■ TASK BRIEF ■
Copy out, from the data, each line containing the string "avatarId".

(Dataset records)
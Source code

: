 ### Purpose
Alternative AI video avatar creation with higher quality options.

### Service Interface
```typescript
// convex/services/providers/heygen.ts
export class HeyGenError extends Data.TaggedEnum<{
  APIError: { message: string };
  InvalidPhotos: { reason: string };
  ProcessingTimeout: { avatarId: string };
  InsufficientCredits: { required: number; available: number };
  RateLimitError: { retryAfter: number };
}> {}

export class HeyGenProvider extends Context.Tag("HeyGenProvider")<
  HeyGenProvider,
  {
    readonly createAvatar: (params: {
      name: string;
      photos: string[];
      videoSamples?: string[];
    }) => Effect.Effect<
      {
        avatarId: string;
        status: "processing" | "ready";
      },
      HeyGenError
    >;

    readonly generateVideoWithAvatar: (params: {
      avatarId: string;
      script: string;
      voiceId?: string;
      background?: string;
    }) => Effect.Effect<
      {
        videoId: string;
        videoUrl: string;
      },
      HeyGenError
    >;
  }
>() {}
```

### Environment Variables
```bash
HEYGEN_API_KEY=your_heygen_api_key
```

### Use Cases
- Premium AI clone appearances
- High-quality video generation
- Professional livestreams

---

■ EXERCISE ANSWER ■
  ProcessingTimeout: { avatarId: string };
        avatarId: string;
      avatarId: string;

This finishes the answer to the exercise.